This feast falls on September 14, this Sunday; so it replaces the normal Sunday readings for the 23rd Sunday of the year.
This feast likely gets its name from our second reading today, St. Paul’s Epistle to the Philippians, where he tells us that
“Christ Jesus, though He was … God [the Second Person of the Trinity], emptied Himself, taking the form of a slave, coming in human likeness” – in other words, the divinity of Jesus was not visible to men; it was hidden under the veil of His humanity.
Continuing, St. Paul says that Jesus “humbled Himself, becoming obedient unto death, even death on the cross. [And] because of this, God greatly exalted Him, and bestowed on Him the name that is above every [other] name” – that is, Jesus, which means “God saves.”

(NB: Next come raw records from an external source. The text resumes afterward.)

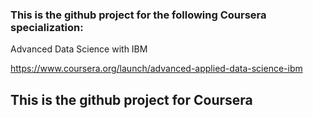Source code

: ### This is the github project for the following Coursera specialization:

Advanced Data Science with IBM

https://www.coursera.org/launch/advanced-applied-data-science-ibm

## This is the github project for Coursera
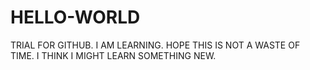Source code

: # HELLO-WORLD
TRIAL FOR GITHUB.
I AM LEARNING.
HOPE THIS IS NOT A WASTE OF TIME.
I THINK I MIGHT LEARN SOMETHING NEW.
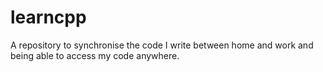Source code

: # learncpp
A repository to synchronise the code I write between home and work and being able to access my code anywhere.
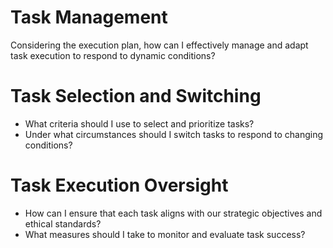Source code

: # Task Management
Considering the execution plan, how can I effectively manage and adapt task execution to respond to dynamic conditions?

# Task Selection and Switching
- What criteria should I use to select and prioritize tasks?
- Under what circumstances should I switch tasks to respond to changing conditions?

# Task Execution Oversight
- How can I ensure that each task aligns with our strategic objectives and ethical standards?
- What measures should I take to monitor and evaluate task success?
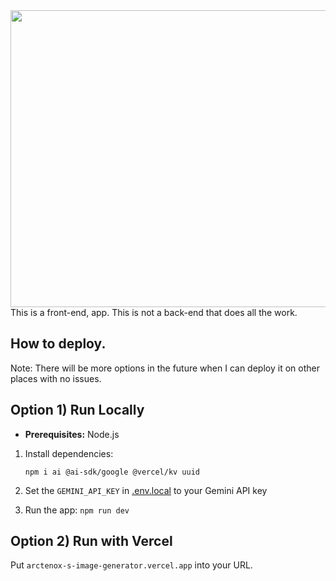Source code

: <div align="center">
<img width="1200" height="475" alt="GHBanner" src="https://github.com/user-attachments/assets/0aa67016-6eaf-458a-adb2-6e31a0763ed6" />
</div>
This is a front-end, app. This is not a back-end that does all the work.

## How to deploy.

Note: There will be more options in the future when I can deploy it on other places with no issues.

## Option 1) Run Locally

- **Prerequisites:**  Node.js

1. Install dependencies:
   
   `npm i ai @ai-sdk/google @vercel/kv uuid`
2. Set the `GEMINI_API_KEY` in [.env.local](.env.local) to your Gemini API key
3. Run the app:
   `npm run dev`
   
## Option 2) Run with Vercel
   
Put `arctenox-s-image-generator.vercel.app` into your URL.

Yes, it was through His suffering and death on the Cross that Jesus, the Eternal Son of God – who had taken flesh in Mary’s womb – redeemed us, and saved us from our sins; saved us from eternal death, eternal separation from God.
That our Savior, Jesus Christ, would suffer and die on the Cross was foretold and revealed in a mysterious manner back at the time of Moses.
While they were wandering through the desert, God’s Chosen People, the Israelites, whom He had led out of slavery in Egypt, complained against God and Moses, saying “we are disgusted with his wretched food” – i.e., manna, a bread-like substance.
In punishment God sent seraph (or fiery) serpents (like snakes) among them; when they were bitten they would die from the poisonous venom. This caused the people to repent; and they asked Moses to pray/intercede with God on their behalf to take the serpents away.
God ordered Moses to fashion a bronze serpent and mount it on a pole – which we believe was in the shape of a cross – and whenever anyone who had been bitten by the serpent look at the bronze serpent mounted on the pole, they would be saved from death.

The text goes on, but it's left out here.